RECORDS FOR THIS TASK START
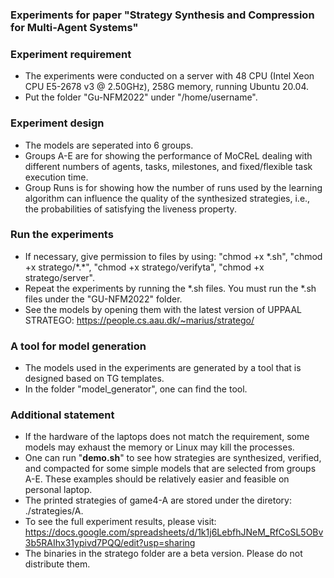 ### Experiments for paper "Strategy Synthesis and Compression for Multi-Agent Systems"

### Experiment requirement
- The experiments were conducted on a server with 48 CPU (Intel Xeon CPU E5-2678 v3 @ 2.50GHz), 258G memory, running Ubuntu 20.04.
- Put the folder "Gu-NFM2022" under "/home/username".

### Experiment design
- The models are seperated into 6 groups. 
- Groups A-E are for showing the performance of MoCReL dealing with different numbers of agents, tasks, milestones, and fixed/flexible task execution time.
- Group Runs is for showing how the number of runs used by the learning algorithm can influence the quality of the synthesized strategies, i.e., the probabilities of satisfying the liveness property.

### Run the experiments
- If necessary, give permission to files by using: "chmod +x \*.sh", "chmod +x stratego/\*.*", "chmod +x stratego/verifyta", "chmod +x stratego/server". 
- Repeat the experiments by running the \*.sh files. You must run the \*.sh files under the "GU-NFM2022" folder.
- See the models by opening them with the latest version of UPPAAL STRATEGO: https://people.cs.aau.dk/~marius/stratego/

### A tool for model generation
- The models used in the experiments are generated by a tool that is designed based on TG templates.
- In the folder "model_generator", one can find the tool.

### Additional statement
- If the hardware of the laptops does not match the requirement, some models may exhaust the memory or Linux may kill the processes. 
- One can run "**demo.sh**" to see how strategies are synthesized, verified, and compacted for some simple models that are selected from groups A-E. These examples should be relatively easier and feasible on personal laptop.
- The printed strategies of game4-A are stored under the diretory: ./strategies/A.
- To see the full experiment results, please visit: https://docs.google.com/spreadsheets/d/1k1j6LebfhJNeM_RfCoSL5OBv3b5RAIhx31ypivd7PQQ/edit?usp=sharing
- The binaries in the stratego folder are a beta version. Please do not distribute them.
RECORDS FOR THIS TASK END
▸ WHAT IS BEING ASKED
Wherever the line holding "- In the folder" falls in the entries above, copy exactly from it through the line holding "- If the hardware", inclusive, and add nothing.

▸ RESPONSE AREA
- In the folder "model_generator", one can find the tool.

### Additional statement
- If the hardware of the laptops does not match the requirement, some models may exhaust the memory or Linux may kill the processes. 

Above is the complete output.